The basic thesis of all of these is that you can tell how two people feel about each other through a close reading of their unconscious bodies. Usually, it is illustrated with an infographic. It’s an appealing idea, that you can tell how someone feels about you, based entirely on their catatonic state. You cannot see into the depths of someone else’s heart, they say. That is why it is important that you know how to derive meaning from the position of their feet. 

Until my boyfriend took issue with my sheet-sharing, I had not thought about any of this since I was approximately eleven—but now it was back, and it felt ominously applicable. Did it mean something, that we were so bad at sharing? Weren’t we supposed to want to sleep under the same blankets? 

The articles suggested that it might be okay to sleep on opposite sides of the bed, demonstrating that “the couple is connected, secure, close, and independent in the relationship.” But our history of sheet-related conflict was a red flag. “The tug-of-war couple,” one site announced, “has some serious issues brewing that have yet to be verbalized.” 
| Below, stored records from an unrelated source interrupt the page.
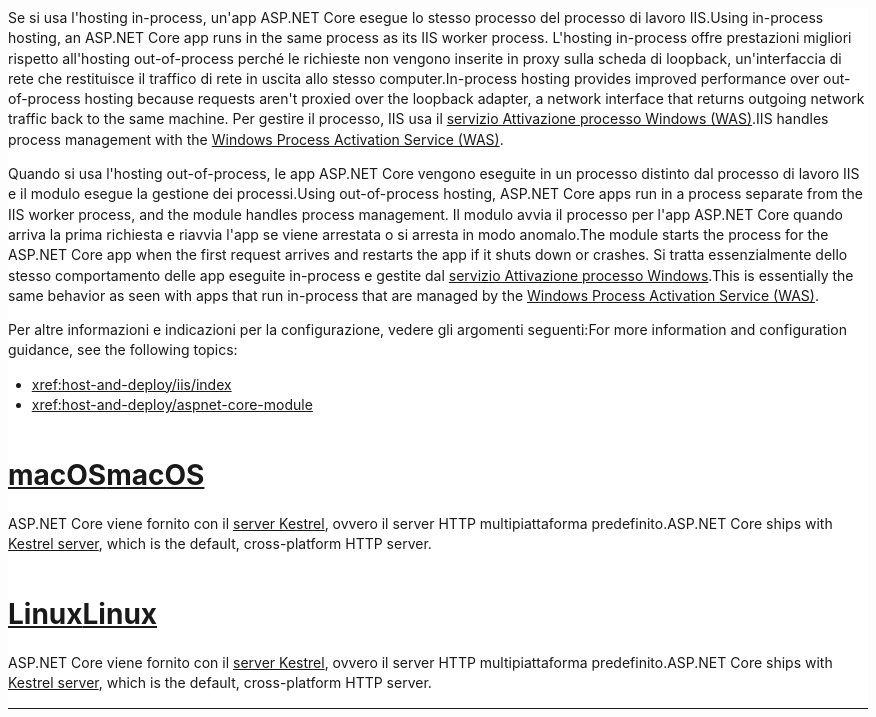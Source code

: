 <span data-ttu-id="e702c-136">Se si usa l'hosting in-process, un'app ASP.NET Core esegue lo stesso processo del processo di lavoro IIS.</span><span class="sxs-lookup"><span data-stu-id="e702c-136">Using in-process hosting, an ASP.NET Core app runs in the same process as its IIS worker process.</span></span> <span data-ttu-id="e702c-137">L'hosting in-process offre prestazioni migliori rispetto all'hosting out-of-process perché le richieste non vengono inserite in proxy sulla scheda di loopback, un'interfaccia di rete che restituisce il traffico di rete in uscita allo stesso computer.</span><span class="sxs-lookup"><span data-stu-id="e702c-137">In-process hosting provides improved performance over out-of-process hosting because requests aren't proxied over the loopback adapter, a network interface that returns outgoing network traffic back to the same machine.</span></span> <span data-ttu-id="e702c-138">Per gestire il processo, IIS usa il [servizio Attivazione processo Windows (WAS)](/iis/manage/provisioning-and-managing-iis/features-of-the-windows-process-activation-service-was).</span><span class="sxs-lookup"><span data-stu-id="e702c-138">IIS handles process management with the [Windows Process Activation Service (WAS)](/iis/manage/provisioning-and-managing-iis/features-of-the-windows-process-activation-service-was).</span></span>

<span data-ttu-id="e702c-139">Quando si usa l'hosting out-of-process, le app ASP.NET Core vengono eseguite in un processo distinto dal processo di lavoro IIS e il modulo esegue la gestione dei processi.</span><span class="sxs-lookup"><span data-stu-id="e702c-139">Using out-of-process hosting, ASP.NET Core apps run in a process separate from the IIS worker process, and the module handles process management.</span></span> <span data-ttu-id="e702c-140">Il modulo avvia il processo per l'app ASP.NET Core quando arriva la prima richiesta e riavvia l'app se viene arrestata o si arresta in modo anomalo.</span><span class="sxs-lookup"><span data-stu-id="e702c-140">The module starts the process for the ASP.NET Core app when the first request arrives and restarts the app if it shuts down or crashes.</span></span> <span data-ttu-id="e702c-141">Si tratta essenzialmente dello stesso comportamento delle app eseguite in-process e gestite dal [servizio Attivazione processo Windows](/iis/manage/provisioning-and-managing-iis/features-of-the-windows-process-activation-service-was).</span><span class="sxs-lookup"><span data-stu-id="e702c-141">This is essentially the same behavior as seen with apps that run in-process that are managed by the [Windows Process Activation Service (WAS)](/iis/manage/provisioning-and-managing-iis/features-of-the-windows-process-activation-service-was).</span></span>

<span data-ttu-id="e702c-142">Per altre informazioni e indicazioni per la configurazione, vedere gli argomenti seguenti:</span><span class="sxs-lookup"><span data-stu-id="e702c-142">For more information and configuration guidance, see the following topics:</span></span>

* <xref:host-and-deploy/iis/index>
* <xref:host-and-deploy/aspnet-core-module>

# <a name="macos"></a>[<span data-ttu-id="e702c-143">macOS</span><span class="sxs-lookup"><span data-stu-id="e702c-143">macOS</span></span>](#tab/macos)

<span data-ttu-id="e702c-144">ASP.NET Core viene fornito con il [server Kestrel](xref:fundamentals/servers/kestrel), ovvero il server HTTP multipiattaforma predefinito.</span><span class="sxs-lookup"><span data-stu-id="e702c-144">ASP.NET Core ships with [Kestrel server](xref:fundamentals/servers/kestrel), which is the default, cross-platform HTTP server.</span></span>

# <a name="linux"></a>[<span data-ttu-id="e702c-145">Linux</span><span class="sxs-lookup"><span data-stu-id="e702c-145">Linux</span></span>](#tab/linux)

<span data-ttu-id="e702c-146">ASP.NET Core viene fornito con il [server Kestrel](xref:fundamentals/servers/kestrel), ovvero il server HTTP multipiattaforma predefinito.</span><span class="sxs-lookup"><span data-stu-id="e702c-146">ASP.NET Core ships with [Kestrel server](xref:fundamentals/servers/kestrel), which is the default, cross-platform HTTP server.</span></span>

---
Did we have serious issues we had not verbalized? I wasn’t sure. How could I be? We hadn’t verbalized them yet.

I tried to explain a very abridged version of this to my sleep friend, who tried to explain back that his wanting separate blankets was not about me, but rather about his desire to have a blanket. A blanket of his own, like Virginia Woolf. Armed only with infographics from the internet, it was hard to argue with this, so I agreed. 

And still, six years later, part of me worried. I was happy, with both the relationship and the double sheets. But the infographics haunted me. And so I turned to Laurel Steinberg, PhD, a New York-based sexologist and relationship expert, for her best advice.

“Sleeping is a really personal experience,” Steinberg says. “What’s more indicative of the general energy or rapport between a couple, is how they use their bed when they’re not sleeping.” 

The way they sleep could mean something, she says—maybe sleeping with your heads at unequal distances from the headboard does reflect a power imbalance—but it could also mean nothing. “Study your partner’s behavior during waking hours,” she advises, “or you may create an idea about someone that isn’t based in reality.”

I ask Steinberg if my blanket-hogging means I’m fundamentally selfish, but repressing it. It is a question only I can answer, she tells me, sounding wise and enigmatic, like a wizard. I cannot decide if this is reassuring.

What I can say, though, is that since adopting the two-cover policy, we have not looked back. My boyfriend is still alive and well. Instead of stewing nightly in resentment, we’ve fully embraced our separate bedding, and when we fight now, we do it when we’re both awake. And you know what? It’s the best—it is exactly as luxurious as sleeping alone, except you get to do it together.